I am doing lots of matrix arithmetic and would like to take advantage of C99's restrict pointer qualifier.

I'd like to setup my matrices as pointers to pointers to allow for easy subscripting, like so:

int **A = malloc (ncols * sizeof(int *));
A[0] = malloc (nrows * ncols * sizof(int));
for (int i=1; i < ncols; i++) {
    A[i] = A[0] + i*nrows;
}

Now, for a matrix multiplication function

void mmultiply ( int nrows, int ncols, int **Out, int **A, int **B);

must I qualify both pointers of the arguments as restricted? It's valid syntax, but I'm having a hard time determining if int *restrict *restrict behaves any differently than int **restrict .

Then, with the pointers properly restricted, is accessing elements through A[0][col*nrows + row] undefined? (ie, will the compiler assume that I only access the matrix through A[col][row] for values of row such that row < nrow )? Or must I simply remain consistent?

Answer 1

For the first question, "yes", it will mean something different if you use both restrict qualifiers, specifically, that the pointers also won't be aliased. As to whether it makes any difference: theoretically yes, in practice, it depends on the optimizer.

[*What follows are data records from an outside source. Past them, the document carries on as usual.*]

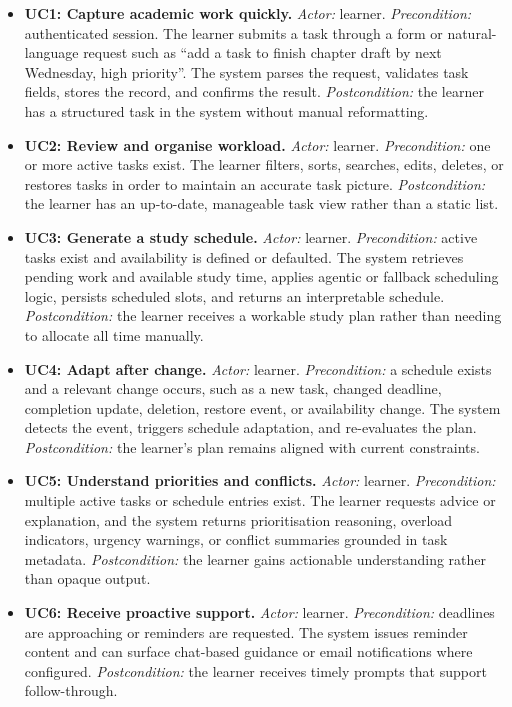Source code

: \documentclass[12pt]{article}
\begin{document}
\begin{itemize}
    \item \textbf{UC1: Capture academic work quickly.} \textit{Actor:} learner. \textit{Precondition:} authenticated session. The learner submits a task through a form or natural-language request such as ``add a task to finish chapter draft by next Wednesday, high priority''. The system parses the request, validates task fields, stores the record, and confirms the result. \textit{Postcondition:} the learner has a structured task in the system without manual reformatting.

    \item \textbf{UC2: Review and organise workload.} \textit{Actor:} learner. \textit{Precondition:} one or more active tasks exist. The learner filters, sorts, searches, edits, deletes, or restores tasks in order to maintain an accurate task picture. \textit{Postcondition:} the learner has an up-to-date, manageable task view rather than a static list.

    \item \textbf{UC3: Generate a study schedule.} \textit{Actor:} learner. \textit{Precondition:} active tasks exist and availability is defined or defaulted. The system retrieves pending work and available study time, applies agentic or fallback scheduling logic, persists scheduled slots, and returns an interpretable schedule. \textit{Postcondition:} the learner receives a workable study plan rather than needing to allocate all time manually.

    \item \textbf{UC4: Adapt after change.} \textit{Actor:} learner. \textit{Precondition:} a schedule exists and a relevant change occurs, such as a new task, changed deadline, completion update, deletion, restore event, or availability change. The system detects the event, triggers schedule adaptation, and re-evaluates the plan. \textit{Postcondition:} the learner's plan remains aligned with current constraints.

    \item \textbf{UC5: Understand priorities and conflicts.} \textit{Actor:} learner. \textit{Precondition:} multiple active tasks or schedule entries exist. The learner requests advice or explanation, and the system returns prioritisation reasoning, overload indicators, urgency warnings, or conflict summaries grounded in task metadata. \textit{Postcondition:} the learner gains actionable understanding rather than opaque output.

    \item \textbf{UC6: Receive proactive support.} \textit{Actor:} learner. \textit{Precondition:} deadlines are approaching or reminders are requested. The system issues reminder content and can surface chat-based guidance or email notifications where configured. \textit{Postcondition:} the learner receives timely prompts that support follow-through.
\end{itemize}
\end{document}
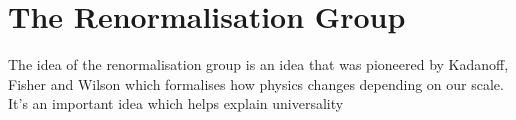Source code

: \section{The Renormalisation Group}%
\label{sec:the_renormalisation_group}
The idea of the renormalisation group is an idea that 
was pioneered by Kadanoff, Fisher and Wilson which formalises
how physics changes depending on our scale. It's an important idea 
which helps explain universality


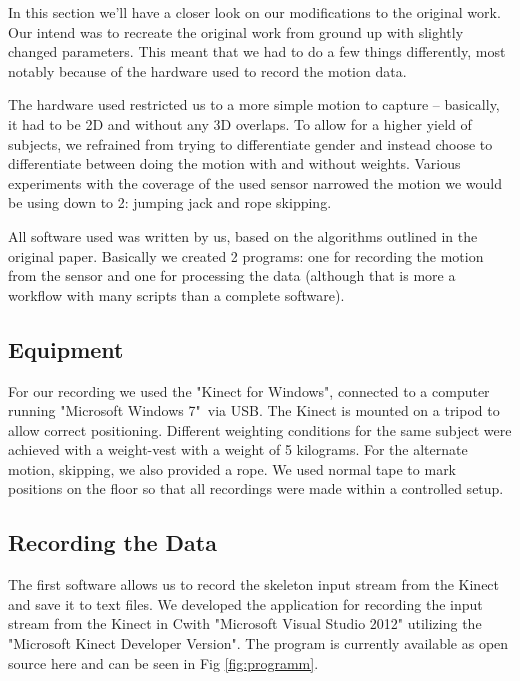\documentclass[a4paper]{article}
\newcommand{\CS}{C\nolinebreak\hspace{-.05em}\raisebox{.6ex}{\scriptsize\bf \#\ }}
\begin{document}
In this section we'll have a closer look on our modifications to the original work.
Our intend was to recreate the original work from ground up with slightly changed parameters.
This meant that we had to do a few things differently, most notably because of the hardware used to record the motion data.

The hardware used restricted us to a more simple motion to capture – basically, it had to be 2D and without any 3D overlaps.
To allow for a higher yield of subjects, we refrained from trying to differentiate gender and instead choose to differentiate between doing the motion with and without weights.
Various experiments with the coverage of the used sensor narrowed the motion we would be using down to 2: jumping jack and rope skipping.

All software used was written by us, based on the algorithms outlined in the original paper.
Basically we created 2 programs: one for recording the motion from the sensor and one for processing the data (although that is more a workflow with many scripts than a complete software).

\subsection{Equipment}

For our recording we used the "Kinect for Windows"\texttrademark \cite{kinect}, connected to a computer running "Microsoft Windows 7"\textregistered \ via USB.
The Kinect is mounted on a tripod to allow correct positioning.
Different weighting conditions for the same subject were achieved with a weight-vest with a weight of 5 kilograms.
For the alternate motion, skipping, we also provided a rope.
We used normal tape to mark positions on the floor so that all recordings were made within a controlled setup.

\subsection{Recording the Data}

The first software allows us to record the skeleton input stream from the Kinect and save it to text files.
We developed the application for recording the input stream from the Kinect in \CS with "Microsoft Visual Studio 2012" utilizing the "Microsoft Kinect Developer Version".
The program is currently available as open source here \cite{csprogram} and can be seen in Fig \ref{fig:programm}.
\end{document}

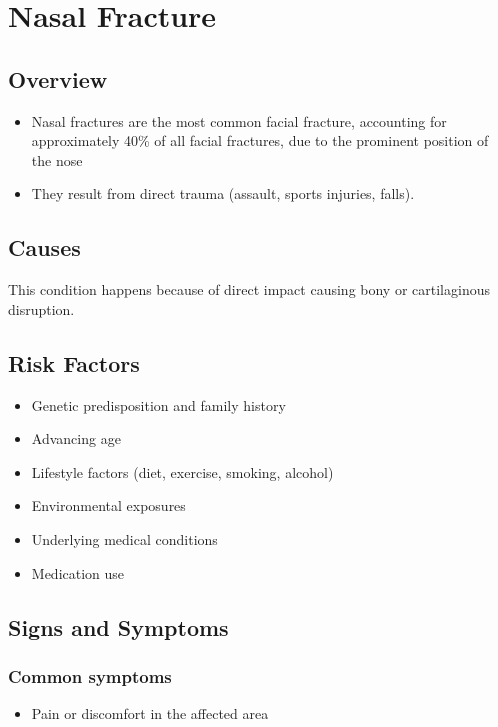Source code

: \chapter{Nasal Fracture}
\label{sec:Nasal Fracture}

\section{Overview}


\begin{itemize}[noitemsep]
  \item Nasal fractures are the most common facial fracture, accounting for approximately 40\% of all facial fractures, due to the prominent position of the nose
  \item They result from direct trauma (assault, sports injuries, falls).
\end{itemize}
\section{Causes}
This condition happens because of direct impact causing bony or cartilaginous disruption.     
\section{Risk Factors}

\begin{itemize}[noitemsep]
  \item Genetic predisposition and family history
  \item Advancing age
  \item Lifestyle factors (diet, exercise, smoking, alcohol)
  \item Environmental exposures
  \item Underlying medical conditions
  \item Medication use
\end{itemize}
\section{Signs and Symptoms}

\subsection{Common symptoms}
\begin{itemize}[noitemsep]
  \item Pain or discomfort in the affected area
  \end{itemize}

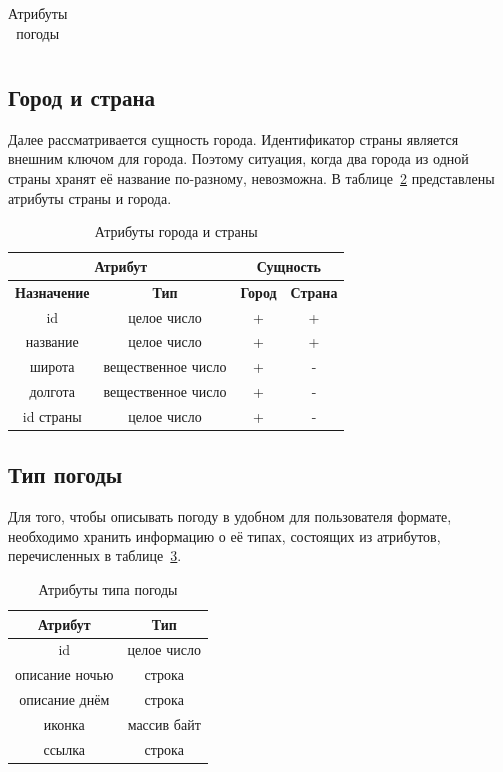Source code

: \begin{table}[h!]
\begin{tabular}{ |c|c|c|c| }
    \end{tabular}
    \caption{\centering Атрибуты погоды}
    \label{table:weather_attr}
\end{table}

\subsection*{Город и страна}
Далее рассматривается сущность города.
Идентификатор страны является внешним ключом для города.
Поэтому ситуация, когда два города из одной страны хранят её название по-разному, невозможна.
В таблице~\ref{table:city_attr} представлены атрибуты страны и города.
\begin{table}[h!]
    \centering
    \begin{tabular}{ |c|c|c|c| }
        \hline
        \multicolumn{2}{|c|}{Атрибут} & \multicolumn{2}{|c|}{Сущность}  \\
        \hline
            \textbf{Назначение} & \textbf{Тип} & \textbf{Город} & \textbf{Страна} \\
        \hline
            id & целое число & + & + \\
        \hline
            название & целое число & + & + \\
        \hline
            широта & вещественное число & + & - \\
        \hline
            долгота & вещественное число & + & - \\
        \hline
            id страны & целое число & + & - \\
        \hline
            
    \end{tabular}
    \caption{\centering Атрибуты города и страны}
    \label{table:city_attr}
\end{table}

\subsection*{Тип погоды}
Для того, чтобы описывать погоду в удобном для пользователя формате, необходимо хранить информацию о её типах, состоящих из атрибутов, перечисленных в таблице~\ref{table:type_attr}.

\begin{table}[h!]
    \centering
    \begin{tabular}{ |c|c| }
        \hline
            \textbf{Атрибут} & \textbf{Тип} \\
        \hline
            id & целое число \\
        \hline
            описание ночью & строка \\
        \hline
            описание днём & строка \\
        \hline
            иконка & массив байт \\
        \hline
            ссылка & строка \\
        \hline
            
    \end{tabular}
    \caption{\centering Атрибуты типа погоды}
    \label{table:type_attr}
\end{table}

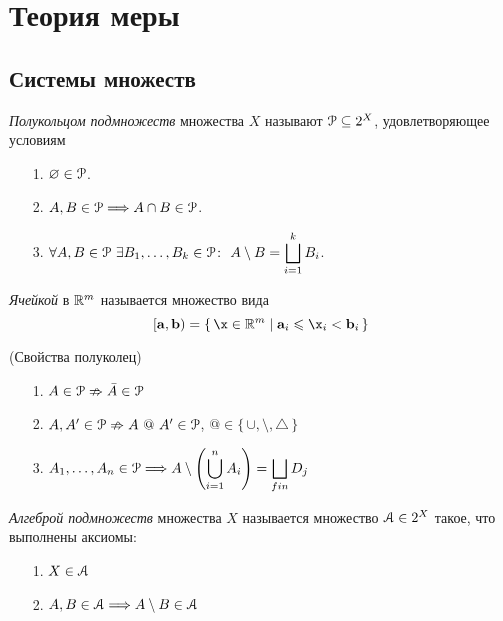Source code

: \chapter{Теория меры}

\section{Системы множеств}

\begin{definition}
    \textit{Полукольцом подмножеств} множества $X$ называют $\mathcal{P} \subseteq 2^X$,
    удовлетворяющее условиям
    \begin{itemize}
        \item[1.] $\varnothing \in \mathcal{P}$.
        \item[2.] $A, B \in \mathcal{P} \Longrightarrow A \cap B \in \mathcal{P}$.
        \item[3.] $\displaystyle \forall A, B \in \mathcal{P}~ \exists B_1, \ldots,
        B_k \in \mathcal{P}\colon~ A \setminus B = \bigsqcup_{i = 1}^{k}{B_i}$.
    \end{itemize}
\end{definition}

\begin{definition}
    \textit{Ячейкой} в $\mathbb{R}^m$ называется множество вида
\[
    [\ea, \eb) = \{\, \x \in \Rm \mid \ea_i \leqslant \x_i < \eb_i \,\}
\]
\end{definition}

\begin{theorem}(Свойства полуколец)
    \begin{itemize}
        \item[1.] $A \in \mathcal{P} \nRightarrow \bar{A} \in \mathcal{P}$
        \item[2.] $A, A' \in \mathcal{P} \nRightarrow A~@~A' \in \mathcal{P}$, $@ \in
        \{\, \cup, \setminus, \triangle \,\}$
        \item[3.] $\displaystyle A_1, \ldots, A_n \in \mathcal{P} \Longrightarrow A \setminus
        \left(\bigcup_{i = 1}^{n}{A_i}\right) = \bigsqcup_{fin}{D_j}$
    \end{itemize}
\end{theorem}

\begin{definition}
    \textit{Алгеброй подмножеств} множества $X$ называется множество $\mathcal{A} \in
    2^X$ такое, что выполнены аксиомы:
    \begin{itemize}
        \item[1.] $X \in \mathcal{A}$
        \item[2.] $A, B \in \mathcal{A} \Longrightarrow A \setminus B \in \mathcal{A}$
    \end{itemize}
\end{definition}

For the second question, "yes", it will assume that anything accessed through a row pointer is only accessed through the row pointer.

You could throw const in there too.

Finally, if this is gcc at -O2, -O3, or -Os, the compiler is already doing an alias analysis based on types. I'm sure other compilers do this also. This means that restricting the pointers vs the ints is already understood, leaving only the arrays that could possibly store to each other.

In sum, the optimizer will assume that the pointers aren't being stored into as ints, and it knows it isn't doing any pointer writes during the loop.

So you will probably get the same code with only the one restrict.

Answer 2

The outer (second) restrict tells the compiler that none of the arrays of pointers (A, B, and out) alias. The inner (first) restrict tells the compiler that none of the arrays of ints (pointed to by elements of the arrays of pointers) alias.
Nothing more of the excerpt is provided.